-- GIVEN ENTRIES follows --
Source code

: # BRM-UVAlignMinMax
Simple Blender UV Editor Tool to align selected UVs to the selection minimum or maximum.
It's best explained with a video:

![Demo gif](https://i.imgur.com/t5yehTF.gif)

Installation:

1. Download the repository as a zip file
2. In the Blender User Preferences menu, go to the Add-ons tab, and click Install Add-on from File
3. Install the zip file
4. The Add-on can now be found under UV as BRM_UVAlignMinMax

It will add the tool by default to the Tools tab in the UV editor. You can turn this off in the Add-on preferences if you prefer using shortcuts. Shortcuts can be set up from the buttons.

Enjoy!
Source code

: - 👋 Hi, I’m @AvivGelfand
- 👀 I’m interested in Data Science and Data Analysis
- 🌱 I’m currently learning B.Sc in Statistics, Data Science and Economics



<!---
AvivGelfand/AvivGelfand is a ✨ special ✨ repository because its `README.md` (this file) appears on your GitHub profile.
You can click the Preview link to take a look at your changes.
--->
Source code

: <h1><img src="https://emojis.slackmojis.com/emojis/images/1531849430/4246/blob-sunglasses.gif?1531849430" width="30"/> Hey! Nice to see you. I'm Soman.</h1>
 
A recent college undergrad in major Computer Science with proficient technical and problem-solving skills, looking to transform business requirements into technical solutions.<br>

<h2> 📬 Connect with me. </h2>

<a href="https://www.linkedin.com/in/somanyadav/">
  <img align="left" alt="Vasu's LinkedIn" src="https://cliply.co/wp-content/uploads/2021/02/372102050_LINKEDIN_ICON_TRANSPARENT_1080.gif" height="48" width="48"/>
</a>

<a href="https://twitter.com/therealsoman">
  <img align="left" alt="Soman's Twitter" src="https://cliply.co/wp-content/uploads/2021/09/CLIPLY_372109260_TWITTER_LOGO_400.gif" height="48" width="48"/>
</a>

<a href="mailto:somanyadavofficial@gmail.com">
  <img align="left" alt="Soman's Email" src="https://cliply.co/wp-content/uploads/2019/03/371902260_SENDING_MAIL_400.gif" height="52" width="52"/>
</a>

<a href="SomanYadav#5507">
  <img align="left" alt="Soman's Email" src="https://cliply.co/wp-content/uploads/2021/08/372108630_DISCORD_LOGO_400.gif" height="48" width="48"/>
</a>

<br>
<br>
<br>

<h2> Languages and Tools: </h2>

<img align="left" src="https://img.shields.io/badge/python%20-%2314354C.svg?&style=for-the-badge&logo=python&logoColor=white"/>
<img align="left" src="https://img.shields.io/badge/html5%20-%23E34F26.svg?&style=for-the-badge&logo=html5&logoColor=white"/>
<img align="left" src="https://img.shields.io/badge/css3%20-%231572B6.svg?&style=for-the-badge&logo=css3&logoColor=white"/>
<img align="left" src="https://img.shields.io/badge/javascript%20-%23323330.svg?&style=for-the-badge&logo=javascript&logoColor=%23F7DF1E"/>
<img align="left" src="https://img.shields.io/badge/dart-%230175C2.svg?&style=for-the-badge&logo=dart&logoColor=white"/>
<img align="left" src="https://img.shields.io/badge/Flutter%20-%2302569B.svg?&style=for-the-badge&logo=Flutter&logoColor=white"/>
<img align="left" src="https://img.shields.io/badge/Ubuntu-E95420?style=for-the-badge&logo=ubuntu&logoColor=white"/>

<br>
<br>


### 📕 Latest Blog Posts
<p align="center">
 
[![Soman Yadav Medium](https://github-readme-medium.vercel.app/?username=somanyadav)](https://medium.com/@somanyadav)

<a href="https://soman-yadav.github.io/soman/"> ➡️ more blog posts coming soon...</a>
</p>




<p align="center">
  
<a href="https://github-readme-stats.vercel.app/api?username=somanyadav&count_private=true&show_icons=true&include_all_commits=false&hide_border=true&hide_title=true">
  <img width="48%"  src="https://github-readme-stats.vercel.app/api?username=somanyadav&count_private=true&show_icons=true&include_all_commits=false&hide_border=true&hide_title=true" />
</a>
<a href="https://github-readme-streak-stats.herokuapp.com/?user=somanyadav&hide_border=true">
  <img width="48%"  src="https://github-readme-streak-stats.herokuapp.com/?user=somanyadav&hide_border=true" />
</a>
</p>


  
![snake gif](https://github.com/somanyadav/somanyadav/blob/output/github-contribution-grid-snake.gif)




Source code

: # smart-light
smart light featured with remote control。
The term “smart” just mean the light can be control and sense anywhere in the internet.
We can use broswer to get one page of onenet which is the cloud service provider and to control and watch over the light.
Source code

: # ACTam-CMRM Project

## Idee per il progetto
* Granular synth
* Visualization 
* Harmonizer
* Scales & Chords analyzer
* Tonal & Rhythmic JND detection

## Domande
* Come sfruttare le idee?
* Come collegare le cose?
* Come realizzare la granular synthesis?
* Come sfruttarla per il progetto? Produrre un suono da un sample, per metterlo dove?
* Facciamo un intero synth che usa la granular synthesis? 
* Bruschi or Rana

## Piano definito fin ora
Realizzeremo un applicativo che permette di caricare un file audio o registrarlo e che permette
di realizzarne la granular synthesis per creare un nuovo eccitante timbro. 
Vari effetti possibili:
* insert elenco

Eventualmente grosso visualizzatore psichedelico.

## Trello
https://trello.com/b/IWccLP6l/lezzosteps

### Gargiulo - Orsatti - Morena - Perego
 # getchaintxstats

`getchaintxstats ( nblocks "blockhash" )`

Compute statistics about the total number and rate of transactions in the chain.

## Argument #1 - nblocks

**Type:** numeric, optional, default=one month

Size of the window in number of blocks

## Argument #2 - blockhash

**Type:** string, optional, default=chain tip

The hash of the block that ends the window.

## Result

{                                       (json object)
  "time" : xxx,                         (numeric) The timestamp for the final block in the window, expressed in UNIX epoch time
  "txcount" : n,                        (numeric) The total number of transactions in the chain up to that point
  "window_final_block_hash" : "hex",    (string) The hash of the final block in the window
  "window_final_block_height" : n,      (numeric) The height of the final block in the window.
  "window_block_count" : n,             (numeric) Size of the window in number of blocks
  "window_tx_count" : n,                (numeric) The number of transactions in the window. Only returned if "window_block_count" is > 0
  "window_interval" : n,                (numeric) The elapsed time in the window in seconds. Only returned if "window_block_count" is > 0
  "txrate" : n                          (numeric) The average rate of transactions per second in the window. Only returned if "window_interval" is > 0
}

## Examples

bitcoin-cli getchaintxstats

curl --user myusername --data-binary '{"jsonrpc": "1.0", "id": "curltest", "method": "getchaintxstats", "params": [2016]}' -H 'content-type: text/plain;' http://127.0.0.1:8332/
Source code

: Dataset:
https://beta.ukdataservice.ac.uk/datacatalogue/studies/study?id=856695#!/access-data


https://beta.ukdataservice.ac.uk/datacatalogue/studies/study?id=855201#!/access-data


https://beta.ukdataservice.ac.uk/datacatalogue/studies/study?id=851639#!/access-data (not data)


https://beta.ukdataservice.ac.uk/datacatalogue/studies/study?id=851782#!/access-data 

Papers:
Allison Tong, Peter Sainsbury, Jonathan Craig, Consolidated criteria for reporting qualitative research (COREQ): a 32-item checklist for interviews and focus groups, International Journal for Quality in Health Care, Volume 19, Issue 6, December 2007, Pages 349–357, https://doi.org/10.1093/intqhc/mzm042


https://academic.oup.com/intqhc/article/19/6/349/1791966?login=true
-- GIVEN ENTRIES concluded --
• _EXERCISE GOAL_
Copy every line that contains "final" from the listing above.

• _RESPONSE TO THIS EXERCISE_
  "time" : xxx,                         (numeric) The timestamp for the final block in the window, expressed in UNIX epoch time
  "window_final_block_hash" : "hex",    (string) The hash of the final block in the window
  "window_final_block_height" : n,      (numeric) The height of the final block in the window.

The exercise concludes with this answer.